An evil conspiracy, emboldened by their apparent invincibility, is rearing its head out in the open and forcing Philippine society to condone the lynching and killing of drug suspects who may or may not be guilty. More than the street peddlers of drugs or the addicts, it is these Duterte-empowered hypocrites whom we should fear…those who are OK with Duterte’s bloody pet peeve, those who so easily turn a blind eye at the atrocities because of their bias, bigotry or simply for their selfish convenience. This is Duterte’s Death Squad—the legitimizers of the killings; the promoters of the lies about the “war on drugs”; and the officials who broadly and purposefully dismiss the questionable deaths of thousands of Filipino citizens, as if it were all fake news.
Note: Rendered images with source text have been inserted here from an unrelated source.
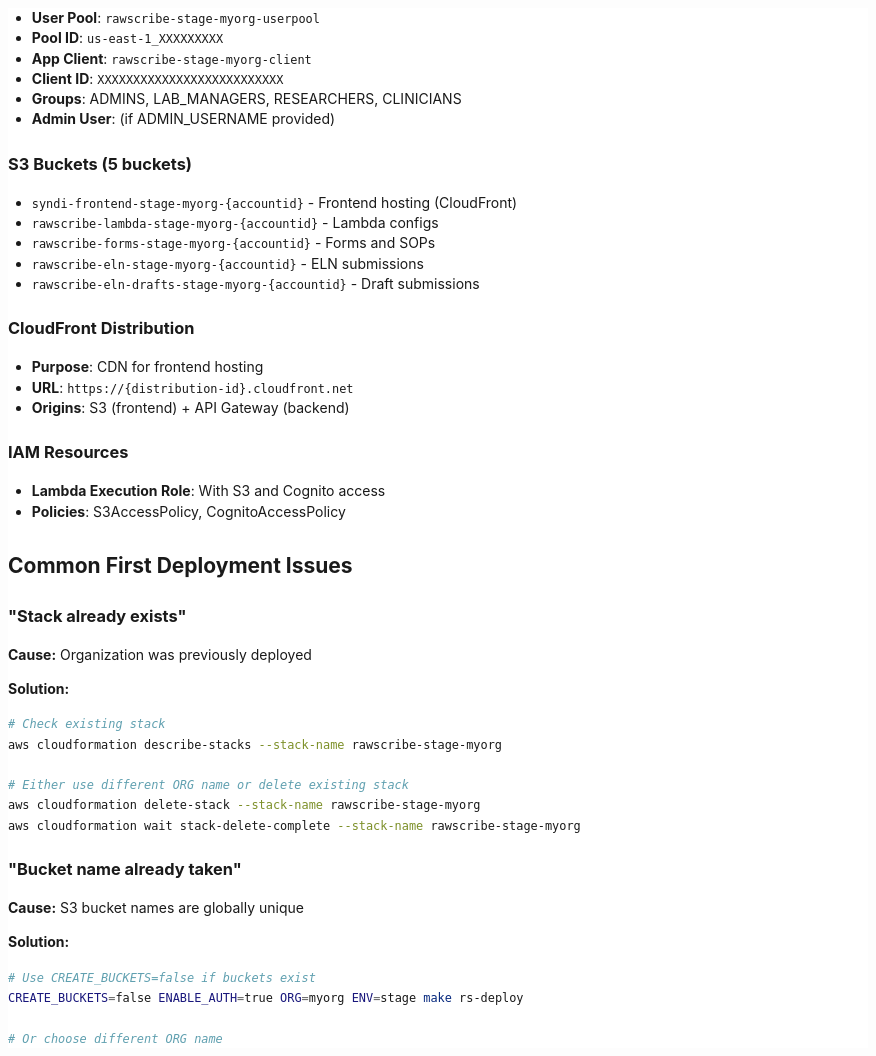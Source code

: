 - **User Pool**: `rawscribe-stage-myorg-userpool`
- **Pool ID**: `us-east-1_XXXXXXXXX`
- **App Client**: `rawscribe-stage-myorg-client`
- **Client ID**: `XXXXXXXXXXXXXXXXXXXXXXXXXX`
- **Groups**: ADMINS, LAB_MANAGERS, RESEARCHERS, CLINICIANS
- **Admin User**: (if ADMIN_USERNAME provided)

### S3 Buckets (5 buckets)

- `syndi-frontend-stage-myorg-{accountid}` - Frontend hosting (CloudFront)
- `rawscribe-lambda-stage-myorg-{accountid}` - Lambda configs
- `rawscribe-forms-stage-myorg-{accountid}` - Forms and SOPs
- `rawscribe-eln-stage-myorg-{accountid}` - ELN submissions
- `rawscribe-eln-drafts-stage-myorg-{accountid}` - Draft submissions

### CloudFront Distribution

- **Purpose**: CDN for frontend hosting
- **URL**: `https://{distribution-id}.cloudfront.net`
- **Origins**: S3 (frontend) + API Gateway (backend)

### IAM Resources

- **Lambda Execution Role**: With S3 and Cognito access
- **Policies**: S3AccessPolicy, CognitoAccessPolicy

## Common First Deployment Issues

### "Stack already exists"

**Cause:** Organization was previously deployed

**Solution:**
```bash
# Check existing stack
aws cloudformation describe-stacks --stack-name rawscribe-stage-myorg

# Either use different ORG name or delete existing stack
aws cloudformation delete-stack --stack-name rawscribe-stage-myorg
aws cloudformation wait stack-delete-complete --stack-name rawscribe-stage-myorg
```

### "Bucket name already taken"

**Cause:** S3 bucket names are globally unique

**Solution:**
```bash
# Use CREATE_BUCKETS=false if buckets exist
CREATE_BUCKETS=false ENABLE_AUTH=true ORG=myorg ENV=stage make rs-deploy

# Or choose different ORG name
```
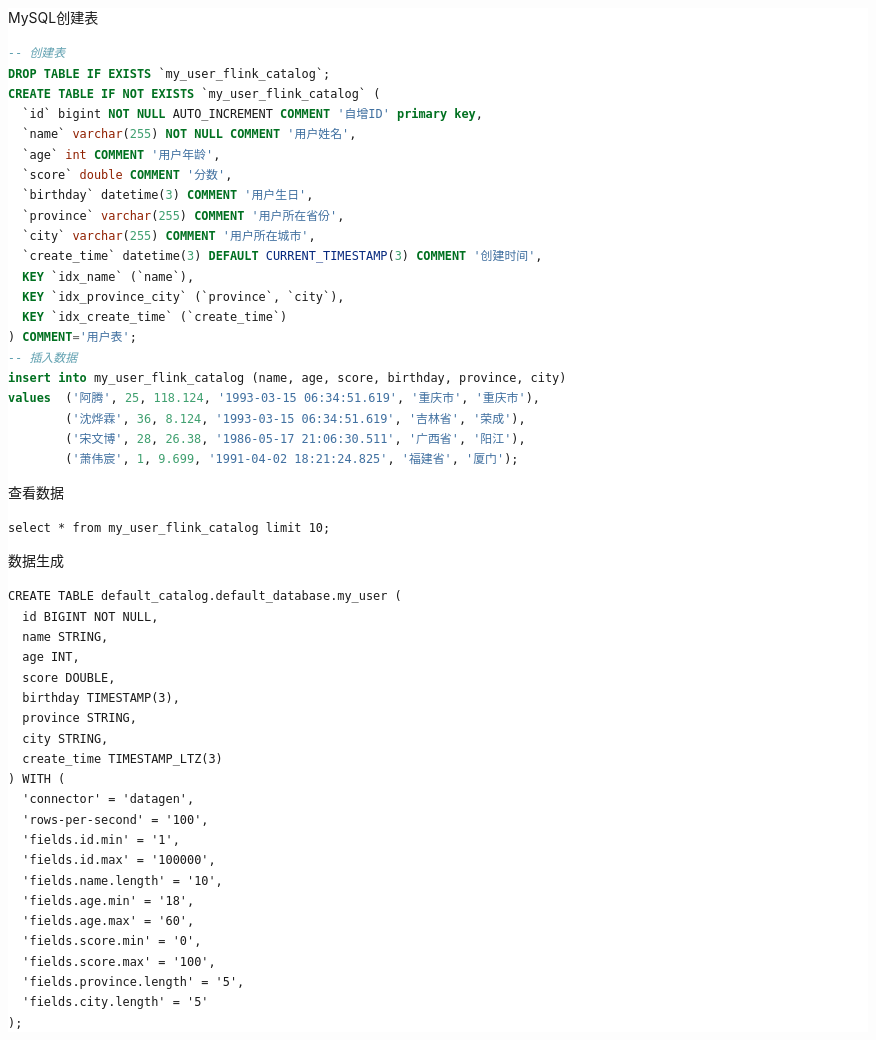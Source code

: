 MySQL创建表

```sql
-- 创建表
DROP TABLE IF EXISTS `my_user_flink_catalog`;
CREATE TABLE IF NOT EXISTS `my_user_flink_catalog` (
  `id` bigint NOT NULL AUTO_INCREMENT COMMENT '自增ID' primary key,
  `name` varchar(255) NOT NULL COMMENT '用户姓名',
  `age` int COMMENT '用户年龄',
  `score` double COMMENT '分数',
  `birthday` datetime(3) COMMENT '用户生日',
  `province` varchar(255) COMMENT '用户所在省份',
  `city` varchar(255) COMMENT '用户所在城市',
  `create_time` datetime(3) DEFAULT CURRENT_TIMESTAMP(3) COMMENT '创建时间',
  KEY `idx_name` (`name`),
  KEY `idx_province_city` (`province`, `city`),
  KEY `idx_create_time` (`create_time`)
) COMMENT='用户表';
-- 插入数据
insert into my_user_flink_catalog (name, age, score, birthday, province, city)
values  ('阿腾', 25, 118.124, '1993-03-15 06:34:51.619', '重庆市', '重庆市'),
        ('沈烨霖', 36, 8.124, '1993-03-15 06:34:51.619', '吉林省', '荣成'),
        ('宋文博', 28, 26.38, '1986-05-17 21:06:30.511', '广西省', '阳江'),
        ('萧伟宸', 1, 9.699, '1991-04-02 18:21:24.825', '福建省', '厦门');
```

查看数据

```
select * from my_user_flink_catalog limit 10;
```

数据生成

```
CREATE TABLE default_catalog.default_database.my_user (
  id BIGINT NOT NULL,
  name STRING,
  age INT,
  score DOUBLE,
  birthday TIMESTAMP(3),
  province STRING,
  city STRING,
  create_time TIMESTAMP_LTZ(3)
) WITH (
  'connector' = 'datagen',
  'rows-per-second' = '100',
  'fields.id.min' = '1',
  'fields.id.max' = '100000',
  'fields.name.length' = '10',
  'fields.age.min' = '18',
  'fields.age.max' = '60',
  'fields.score.min' = '0',
  'fields.score.max' = '100',
  'fields.province.length' = '5',
  'fields.city.length' = '5'
);
```
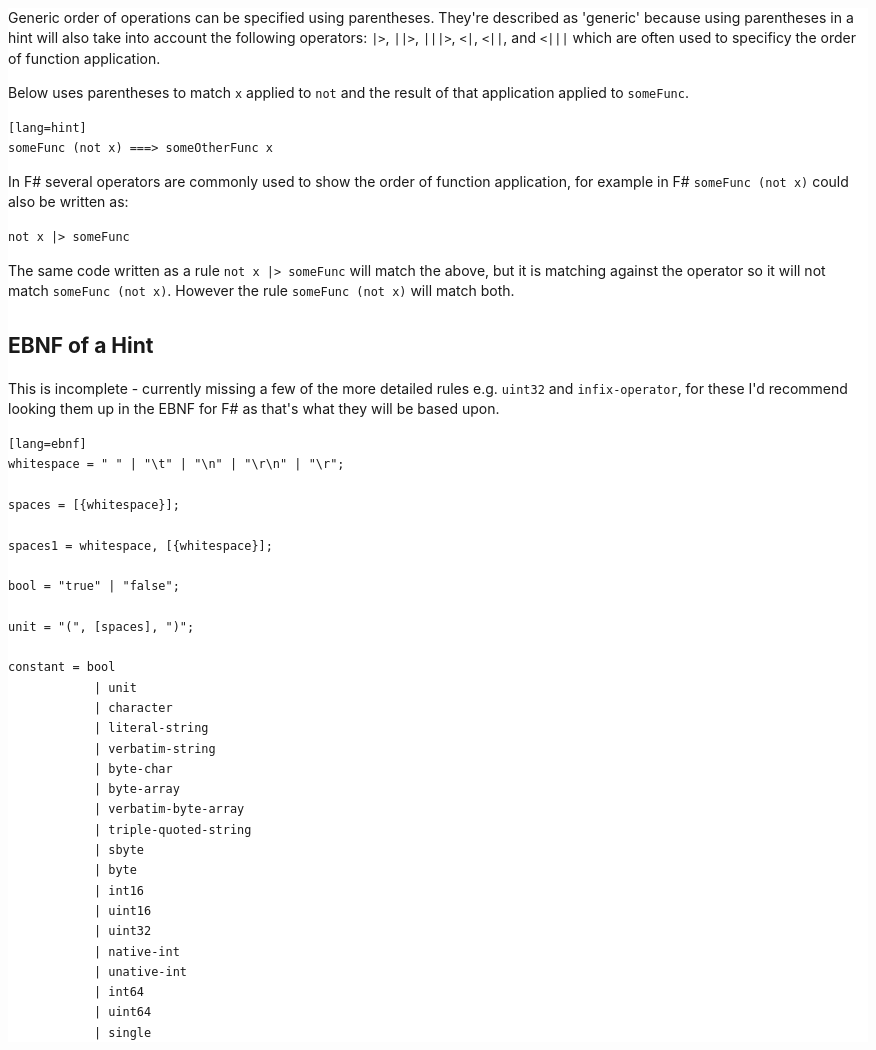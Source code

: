 Generic order of operations can be specified using parentheses. They're described as 'generic' because using parentheses in a hint will also take into account the following operators: `|>`, `||>`, `|||>`, `<|`, `<||`, and `<|||` which are often used to specificy the order of function application.

Below uses parentheses to match `x` applied to `not` and the result of that application applied to `someFunc`.

    [lang=hint]
    someFunc (not x) ===> someOtherFunc x

In F# several operators are commonly used to show the order of function application, for example in F# `someFunc (not x)` could also be written as:

    not x |> someFunc

The same code written as a rule `not x |> someFunc` will match the above, but it is matching against the operator so it will not match `someFunc (not x)`. However the rule `someFunc (not x)` will match both.

## EBNF of a Hint

This is incomplete - currently missing a few of the more detailed rules e.g. `uint32` and `infix-operator`, for these I'd recommend looking them up in the EBNF for F# as that's what they will be based upon.

    [lang=ebnf]
    whitespace = " " | "\t" | "\n" | "\r\n" | "\r";

    spaces = [{whitespace}];

    spaces1 = whitespace, [{whitespace}];

    bool = "true" | "false";

    unit = "(", [spaces], ")";

    constant = bool
                | unit
                | character
                | literal-string
                | verbatim-string
                | byte-char
                | byte-array
                | verbatim-byte-array
                | triple-quoted-string
                | sbyte
                | byte
                | int16
                | uint16
                | uint32
                | native-int
                | unative-int
                | int64
                | uint64
                | single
Conspiracy to Commit Mass Murder

That thousands of poor citizens (mostly urban slum dwellers) were felled by policemen under dubious circumstances in the name of Duterte’s “war on drugs” is not fake news. The authorities involved must be held accountable, whether or not these killings were justified, through a thorough investigation. The burden of proof must be imposed upon the killers, that indeed they had no other choice but to kill the suspects. If we are indeed a nation of good people, we shouldn’t just be contented with a lame scapegoat like “nanlaban” in the face of the numerous silenced dead who cannot plea their cases in court. So why is accountability absent amidst savagery of such magnitude?

In reality, what seems more fake is the ‘war on drugs’ itself, as it appears to be more and more of a sham, concocted perhaps to distract people from whatever thievery is going on in the upper echelons of government like what has happened in past administrations. Or perhaps to sow terror among those who might resist an erring and crooked government, should the hypocritical facade fail to hold. Whatever the real reasons are behind the government’s insistence to wage a faulty, bloody anti-drug initiative that bans criticism and refuses to be kept in check, it is important to realize that allowing the violence to continue is not simply a case of criminal neglect or people just following orders, but a concerted and conscious denial of truth and justice, and a willful connivance to prevent the correction of something that’s so terribly, terribly wrong.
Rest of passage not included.